照心洗心録

安岡正篤、中村天風などから学んだことをまとめています。

20. 無と空

「自分だけ大事にしようとすると、怒りや悲しみがわいてくるのです」

釈迦

 

無から宇宙が誕生したように、無とは完全なゼロではなく、有に変わる可能性を秘めています。

この世界に完全なる無というものは存在しません。

無は一見するとゼロのようですが、プラスとマイナスが相殺し合って、ゼロにみえているだけで、そこには必ずエネルギーが存在しています。

 

西遊記に登場する玄奘三蔵が訳したとされる仏教の経典である般若心経の一説に、「色不異空、空不異色、色即是空、空即是色」という箇所があります。

色とは目に見えるものを意味します。

訳すと「目に見えるものは空であり、空は目に見えるものに他ならない。目に見えるものと空は別々のものではなく、空とは目に見えるものである」となります。
ここでいう空とは実体のないことで、気やエネルギーのことをあらわします。


化学的にみれば、人間は目に見えない素粒子の集まりですが、目に見える物体として存在しています。

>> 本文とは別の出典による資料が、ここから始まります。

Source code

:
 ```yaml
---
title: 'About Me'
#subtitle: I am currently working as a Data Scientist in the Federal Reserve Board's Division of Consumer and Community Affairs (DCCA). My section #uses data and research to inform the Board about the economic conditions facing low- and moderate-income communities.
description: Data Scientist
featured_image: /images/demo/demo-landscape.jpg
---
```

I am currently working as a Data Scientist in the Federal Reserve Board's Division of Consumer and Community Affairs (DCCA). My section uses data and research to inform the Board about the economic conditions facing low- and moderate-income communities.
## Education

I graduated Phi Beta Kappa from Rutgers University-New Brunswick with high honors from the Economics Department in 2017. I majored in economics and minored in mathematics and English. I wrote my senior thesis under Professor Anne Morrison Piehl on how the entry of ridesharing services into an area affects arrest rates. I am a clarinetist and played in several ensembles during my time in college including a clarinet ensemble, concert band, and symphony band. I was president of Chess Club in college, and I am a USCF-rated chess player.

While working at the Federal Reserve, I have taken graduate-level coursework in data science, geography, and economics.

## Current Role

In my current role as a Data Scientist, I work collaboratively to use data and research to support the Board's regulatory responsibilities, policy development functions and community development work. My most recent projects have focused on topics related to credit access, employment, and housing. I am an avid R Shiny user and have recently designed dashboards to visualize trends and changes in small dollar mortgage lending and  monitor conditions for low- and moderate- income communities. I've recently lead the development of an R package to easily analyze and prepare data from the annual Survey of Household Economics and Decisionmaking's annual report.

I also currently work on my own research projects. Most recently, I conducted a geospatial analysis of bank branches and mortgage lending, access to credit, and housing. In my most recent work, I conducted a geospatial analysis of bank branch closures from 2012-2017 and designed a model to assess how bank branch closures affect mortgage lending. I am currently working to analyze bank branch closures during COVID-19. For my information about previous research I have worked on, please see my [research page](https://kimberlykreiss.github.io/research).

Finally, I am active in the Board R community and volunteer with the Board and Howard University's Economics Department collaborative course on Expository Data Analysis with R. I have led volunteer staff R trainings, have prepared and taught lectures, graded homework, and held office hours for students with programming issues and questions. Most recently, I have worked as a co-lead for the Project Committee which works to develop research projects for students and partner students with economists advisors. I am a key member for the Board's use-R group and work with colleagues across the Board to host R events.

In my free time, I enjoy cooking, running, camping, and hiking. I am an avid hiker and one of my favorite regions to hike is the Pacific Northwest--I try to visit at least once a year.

そして、一人の人間が死んだ後も、そのエネルギーは永遠に消えることはなく、新たな生命へと繋がっていきます。

有と無は繋がっていて、その区切りは曖昧なものです。

宇宙のできる前を無というのか、それとも目に見えないことを無というのか、それとも人間が死んで意識がなくなることを無というのか。

このうちのどれもが、エネルギーは存在しています。

こう考えると、無など存在しないという矛盾が生まれてしまいます。

 

仏教では、この世界の中で常にあって変化せず、主体的に存在するものを我といい、そんなものは存在しないと考えることを無我といいます。

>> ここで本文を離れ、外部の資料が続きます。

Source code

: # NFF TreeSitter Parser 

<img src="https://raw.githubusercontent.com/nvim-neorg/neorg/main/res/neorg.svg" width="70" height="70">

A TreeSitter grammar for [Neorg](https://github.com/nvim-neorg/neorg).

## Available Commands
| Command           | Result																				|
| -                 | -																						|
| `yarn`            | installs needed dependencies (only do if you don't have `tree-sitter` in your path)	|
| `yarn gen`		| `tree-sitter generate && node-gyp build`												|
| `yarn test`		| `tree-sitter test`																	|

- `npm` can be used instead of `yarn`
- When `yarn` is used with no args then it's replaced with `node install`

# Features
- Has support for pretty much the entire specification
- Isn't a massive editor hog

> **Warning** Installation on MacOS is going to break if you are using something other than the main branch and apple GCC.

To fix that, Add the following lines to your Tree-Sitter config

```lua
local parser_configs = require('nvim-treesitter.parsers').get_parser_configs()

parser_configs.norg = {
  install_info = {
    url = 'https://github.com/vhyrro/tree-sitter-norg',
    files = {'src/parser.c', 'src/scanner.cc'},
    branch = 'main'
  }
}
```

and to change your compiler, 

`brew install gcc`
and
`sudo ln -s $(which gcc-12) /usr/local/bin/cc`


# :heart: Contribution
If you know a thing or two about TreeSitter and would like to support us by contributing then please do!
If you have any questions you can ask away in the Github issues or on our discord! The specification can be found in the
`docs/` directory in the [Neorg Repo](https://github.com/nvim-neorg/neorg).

また、すべてのものは因縁によって生じたもので、永遠不滅の実体は存在しないということを諸法無我といいます。

そして、すべては空であって、永遠に変化しないものはないということを諸行無常といいます。

すべてのものは、移り変わり、生まれては消えるを繰り返していて、一瞬いえども存在は同じままではいられないのです。

 

喜びの後に憂いがあり、憂いの後に喜びがあるように、すべての物事は必ず相対するものを持っています。

無がなければ有はないし、死がなければ生もありません。

失敗がなければ成功もなく、不幸がなければ幸福もありません。

物事は比較するものがあって、はじめて意味を持ちます。

すべての物事には陰と陽の一面があり、分けることなどできないのです。

 

頭の中を空にすれば、心に宇宙のエネルギーが満たされていきます。

自我を消して無念無想になると、心は自ずと本心に戻っていきます。

多忙な日々に追われて、自分と向き合うことをしなくなると、人は自分の本来の心を見失ってしまいます。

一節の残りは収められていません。